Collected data
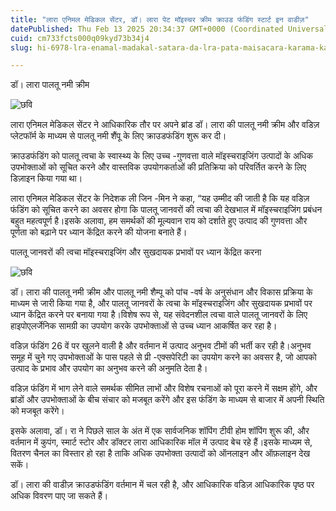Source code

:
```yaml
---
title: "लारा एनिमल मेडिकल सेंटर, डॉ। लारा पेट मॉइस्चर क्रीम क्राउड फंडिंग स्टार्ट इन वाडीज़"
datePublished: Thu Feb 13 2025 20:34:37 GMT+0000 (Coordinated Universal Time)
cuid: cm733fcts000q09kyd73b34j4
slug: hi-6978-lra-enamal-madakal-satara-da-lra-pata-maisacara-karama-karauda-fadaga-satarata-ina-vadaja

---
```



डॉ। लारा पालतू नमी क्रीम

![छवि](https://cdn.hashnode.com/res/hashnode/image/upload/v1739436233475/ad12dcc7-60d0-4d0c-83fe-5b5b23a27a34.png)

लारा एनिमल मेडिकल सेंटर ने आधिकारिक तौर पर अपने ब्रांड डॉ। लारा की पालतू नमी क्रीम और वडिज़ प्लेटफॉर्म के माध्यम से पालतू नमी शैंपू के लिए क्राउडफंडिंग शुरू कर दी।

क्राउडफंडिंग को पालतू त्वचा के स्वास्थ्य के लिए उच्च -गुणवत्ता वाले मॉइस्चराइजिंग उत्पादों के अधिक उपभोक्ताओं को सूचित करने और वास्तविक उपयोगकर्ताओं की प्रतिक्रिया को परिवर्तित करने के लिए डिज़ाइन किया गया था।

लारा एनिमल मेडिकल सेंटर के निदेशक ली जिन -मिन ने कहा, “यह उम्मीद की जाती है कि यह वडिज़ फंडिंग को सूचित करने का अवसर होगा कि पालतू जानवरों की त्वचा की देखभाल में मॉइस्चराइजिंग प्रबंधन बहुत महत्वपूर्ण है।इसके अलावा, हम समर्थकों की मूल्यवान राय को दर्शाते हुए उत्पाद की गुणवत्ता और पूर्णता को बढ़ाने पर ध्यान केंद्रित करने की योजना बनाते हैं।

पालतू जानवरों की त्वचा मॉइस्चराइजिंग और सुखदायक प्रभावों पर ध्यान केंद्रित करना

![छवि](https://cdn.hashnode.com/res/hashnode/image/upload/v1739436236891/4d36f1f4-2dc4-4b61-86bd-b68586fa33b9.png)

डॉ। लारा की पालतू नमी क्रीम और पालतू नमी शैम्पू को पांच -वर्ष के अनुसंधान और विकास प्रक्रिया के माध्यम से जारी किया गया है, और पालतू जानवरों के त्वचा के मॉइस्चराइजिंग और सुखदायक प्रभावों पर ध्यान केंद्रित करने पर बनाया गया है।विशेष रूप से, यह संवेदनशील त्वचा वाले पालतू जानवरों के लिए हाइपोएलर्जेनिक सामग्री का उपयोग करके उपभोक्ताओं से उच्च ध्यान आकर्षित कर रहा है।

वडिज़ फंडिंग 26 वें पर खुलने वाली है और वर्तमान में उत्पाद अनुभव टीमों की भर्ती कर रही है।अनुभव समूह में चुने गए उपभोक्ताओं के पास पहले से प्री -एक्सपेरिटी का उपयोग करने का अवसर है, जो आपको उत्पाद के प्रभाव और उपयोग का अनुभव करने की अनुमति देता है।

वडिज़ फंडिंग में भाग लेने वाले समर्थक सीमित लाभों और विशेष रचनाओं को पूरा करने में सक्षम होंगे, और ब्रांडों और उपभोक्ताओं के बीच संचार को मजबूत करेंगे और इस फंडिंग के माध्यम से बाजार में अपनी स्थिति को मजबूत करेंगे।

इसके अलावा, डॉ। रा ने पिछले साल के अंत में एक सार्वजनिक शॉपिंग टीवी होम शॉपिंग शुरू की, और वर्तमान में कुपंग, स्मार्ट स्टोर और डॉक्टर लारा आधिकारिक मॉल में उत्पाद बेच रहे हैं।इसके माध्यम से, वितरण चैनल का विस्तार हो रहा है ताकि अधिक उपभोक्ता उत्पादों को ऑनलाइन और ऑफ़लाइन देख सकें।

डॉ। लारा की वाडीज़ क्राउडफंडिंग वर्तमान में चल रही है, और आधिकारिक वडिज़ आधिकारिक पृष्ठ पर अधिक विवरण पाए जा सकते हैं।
* * *
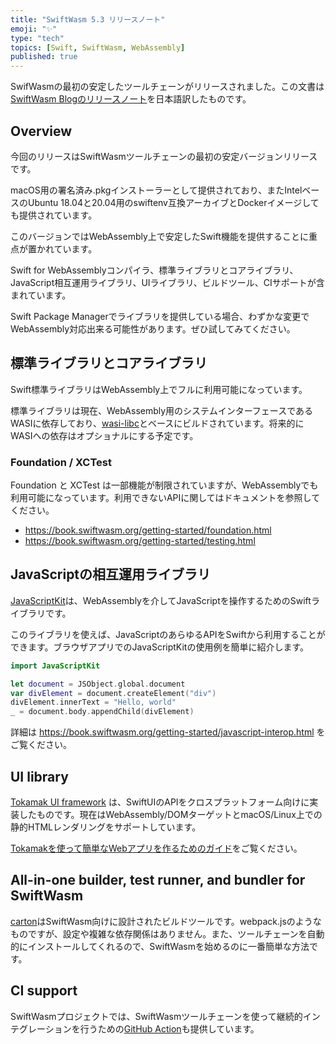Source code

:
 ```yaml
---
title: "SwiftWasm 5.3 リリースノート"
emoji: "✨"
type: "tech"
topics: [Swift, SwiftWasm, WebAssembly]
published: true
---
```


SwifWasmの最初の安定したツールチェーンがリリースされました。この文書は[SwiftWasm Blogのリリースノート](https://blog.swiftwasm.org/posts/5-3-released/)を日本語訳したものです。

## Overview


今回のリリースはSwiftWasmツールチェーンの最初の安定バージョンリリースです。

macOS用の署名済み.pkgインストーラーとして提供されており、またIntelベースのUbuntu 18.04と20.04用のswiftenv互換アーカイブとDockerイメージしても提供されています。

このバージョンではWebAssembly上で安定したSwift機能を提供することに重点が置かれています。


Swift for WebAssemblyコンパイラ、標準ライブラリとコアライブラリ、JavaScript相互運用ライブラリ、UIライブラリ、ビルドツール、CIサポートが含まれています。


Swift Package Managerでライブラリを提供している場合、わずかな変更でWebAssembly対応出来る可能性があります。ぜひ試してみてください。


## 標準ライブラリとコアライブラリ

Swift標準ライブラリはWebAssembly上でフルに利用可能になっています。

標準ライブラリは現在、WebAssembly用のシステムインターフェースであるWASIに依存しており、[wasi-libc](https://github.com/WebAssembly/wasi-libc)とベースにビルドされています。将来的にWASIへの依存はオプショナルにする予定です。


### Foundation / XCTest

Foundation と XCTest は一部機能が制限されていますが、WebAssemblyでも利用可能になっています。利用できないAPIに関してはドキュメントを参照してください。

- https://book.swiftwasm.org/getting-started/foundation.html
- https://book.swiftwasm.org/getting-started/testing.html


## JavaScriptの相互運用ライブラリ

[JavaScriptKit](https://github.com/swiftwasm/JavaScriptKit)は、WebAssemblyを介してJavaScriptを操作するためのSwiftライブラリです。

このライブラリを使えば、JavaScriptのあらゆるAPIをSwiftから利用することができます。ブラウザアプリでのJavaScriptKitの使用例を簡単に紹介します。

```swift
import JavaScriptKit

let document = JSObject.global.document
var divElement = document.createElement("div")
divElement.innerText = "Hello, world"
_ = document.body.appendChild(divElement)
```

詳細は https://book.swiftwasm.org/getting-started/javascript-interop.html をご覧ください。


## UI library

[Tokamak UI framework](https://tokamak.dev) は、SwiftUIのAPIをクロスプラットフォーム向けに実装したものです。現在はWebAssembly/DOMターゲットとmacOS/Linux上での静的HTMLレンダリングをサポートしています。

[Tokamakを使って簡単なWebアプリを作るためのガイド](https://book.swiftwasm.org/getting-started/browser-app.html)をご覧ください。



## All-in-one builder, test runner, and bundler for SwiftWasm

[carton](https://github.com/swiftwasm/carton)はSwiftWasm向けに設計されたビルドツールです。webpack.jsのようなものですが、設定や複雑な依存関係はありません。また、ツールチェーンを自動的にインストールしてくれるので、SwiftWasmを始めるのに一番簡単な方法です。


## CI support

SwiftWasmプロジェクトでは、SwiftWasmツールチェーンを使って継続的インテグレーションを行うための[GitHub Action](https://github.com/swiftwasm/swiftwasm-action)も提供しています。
...
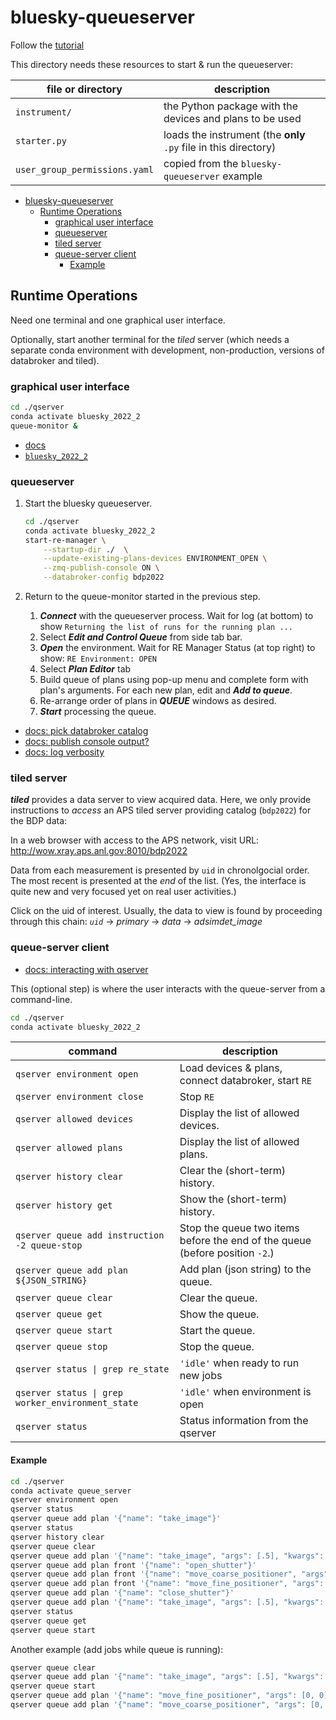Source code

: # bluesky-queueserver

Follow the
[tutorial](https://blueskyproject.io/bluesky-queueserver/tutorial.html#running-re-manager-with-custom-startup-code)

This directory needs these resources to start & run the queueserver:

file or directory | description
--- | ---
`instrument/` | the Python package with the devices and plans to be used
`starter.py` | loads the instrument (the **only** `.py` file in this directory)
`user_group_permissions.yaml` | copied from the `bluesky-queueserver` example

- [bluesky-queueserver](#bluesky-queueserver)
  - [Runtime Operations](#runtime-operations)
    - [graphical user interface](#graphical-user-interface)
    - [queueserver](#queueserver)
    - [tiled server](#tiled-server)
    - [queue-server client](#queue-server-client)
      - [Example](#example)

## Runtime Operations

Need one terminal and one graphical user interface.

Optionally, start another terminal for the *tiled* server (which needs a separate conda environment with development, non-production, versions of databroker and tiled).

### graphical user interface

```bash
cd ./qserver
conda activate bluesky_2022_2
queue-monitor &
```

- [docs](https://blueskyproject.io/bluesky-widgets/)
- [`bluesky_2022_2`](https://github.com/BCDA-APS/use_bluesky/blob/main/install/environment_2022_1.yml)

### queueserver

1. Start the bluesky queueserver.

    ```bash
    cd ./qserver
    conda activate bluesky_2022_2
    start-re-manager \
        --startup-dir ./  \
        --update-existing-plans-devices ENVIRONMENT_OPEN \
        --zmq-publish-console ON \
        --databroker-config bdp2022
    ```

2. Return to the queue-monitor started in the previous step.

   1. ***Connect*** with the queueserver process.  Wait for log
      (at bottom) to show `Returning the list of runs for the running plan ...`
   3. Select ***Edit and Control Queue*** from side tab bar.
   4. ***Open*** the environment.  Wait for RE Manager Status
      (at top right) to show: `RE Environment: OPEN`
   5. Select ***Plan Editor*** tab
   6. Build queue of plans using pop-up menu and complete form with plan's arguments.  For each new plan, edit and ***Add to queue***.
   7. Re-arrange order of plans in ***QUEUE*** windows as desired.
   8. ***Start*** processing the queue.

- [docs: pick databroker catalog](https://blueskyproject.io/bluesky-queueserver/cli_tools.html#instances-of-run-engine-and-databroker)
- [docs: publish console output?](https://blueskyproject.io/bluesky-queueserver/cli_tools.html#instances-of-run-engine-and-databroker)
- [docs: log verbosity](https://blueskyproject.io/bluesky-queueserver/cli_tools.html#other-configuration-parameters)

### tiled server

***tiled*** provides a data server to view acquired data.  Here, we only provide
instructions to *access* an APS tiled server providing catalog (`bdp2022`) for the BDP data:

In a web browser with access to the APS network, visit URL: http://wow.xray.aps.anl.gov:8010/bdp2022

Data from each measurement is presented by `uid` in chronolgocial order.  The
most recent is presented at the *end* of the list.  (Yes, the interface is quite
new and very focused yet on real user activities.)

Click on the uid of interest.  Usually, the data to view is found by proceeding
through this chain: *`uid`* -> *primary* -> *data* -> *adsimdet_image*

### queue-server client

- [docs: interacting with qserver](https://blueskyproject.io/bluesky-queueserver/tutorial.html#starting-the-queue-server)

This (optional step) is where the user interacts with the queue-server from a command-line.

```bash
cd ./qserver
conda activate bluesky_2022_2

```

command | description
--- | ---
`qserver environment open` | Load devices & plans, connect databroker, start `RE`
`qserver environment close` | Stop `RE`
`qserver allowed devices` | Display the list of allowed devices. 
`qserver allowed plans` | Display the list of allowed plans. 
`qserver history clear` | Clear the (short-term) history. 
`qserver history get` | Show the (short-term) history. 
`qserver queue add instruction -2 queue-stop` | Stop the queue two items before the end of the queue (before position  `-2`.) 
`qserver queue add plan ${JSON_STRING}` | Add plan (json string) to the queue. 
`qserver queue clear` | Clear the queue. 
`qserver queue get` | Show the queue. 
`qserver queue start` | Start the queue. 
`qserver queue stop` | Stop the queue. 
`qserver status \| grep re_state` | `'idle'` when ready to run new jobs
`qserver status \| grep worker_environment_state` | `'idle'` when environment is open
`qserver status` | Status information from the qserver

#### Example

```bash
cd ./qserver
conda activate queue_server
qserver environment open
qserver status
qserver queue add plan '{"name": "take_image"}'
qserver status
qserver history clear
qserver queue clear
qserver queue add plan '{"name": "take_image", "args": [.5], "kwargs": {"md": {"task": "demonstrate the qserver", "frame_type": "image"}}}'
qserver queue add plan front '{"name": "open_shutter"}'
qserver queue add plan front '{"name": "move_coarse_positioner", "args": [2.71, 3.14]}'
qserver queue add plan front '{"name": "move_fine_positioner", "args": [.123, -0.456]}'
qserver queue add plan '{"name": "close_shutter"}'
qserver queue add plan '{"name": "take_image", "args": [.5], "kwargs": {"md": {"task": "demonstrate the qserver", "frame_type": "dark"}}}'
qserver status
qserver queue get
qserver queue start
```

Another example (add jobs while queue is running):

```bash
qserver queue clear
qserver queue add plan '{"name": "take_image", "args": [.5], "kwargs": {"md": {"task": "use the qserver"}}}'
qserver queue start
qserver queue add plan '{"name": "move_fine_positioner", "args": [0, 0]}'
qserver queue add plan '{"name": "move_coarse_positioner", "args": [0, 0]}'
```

▶ [What the task asks]:
Some lines above contain the word "book". Copy each of them.

▶ [Response box]:
- https://book.swiftwasm.org/getting-started/foundation.html
- https://book.swiftwasm.org/getting-started/testing.html
詳細は https://book.swiftwasm.org/getting-started/javascript-interop.html をご覧ください。
[Tokamakを使って簡単なWebアプリを作るためのガイド](https://book.swiftwasm.org/getting-started/browser-app.html)をご覧ください。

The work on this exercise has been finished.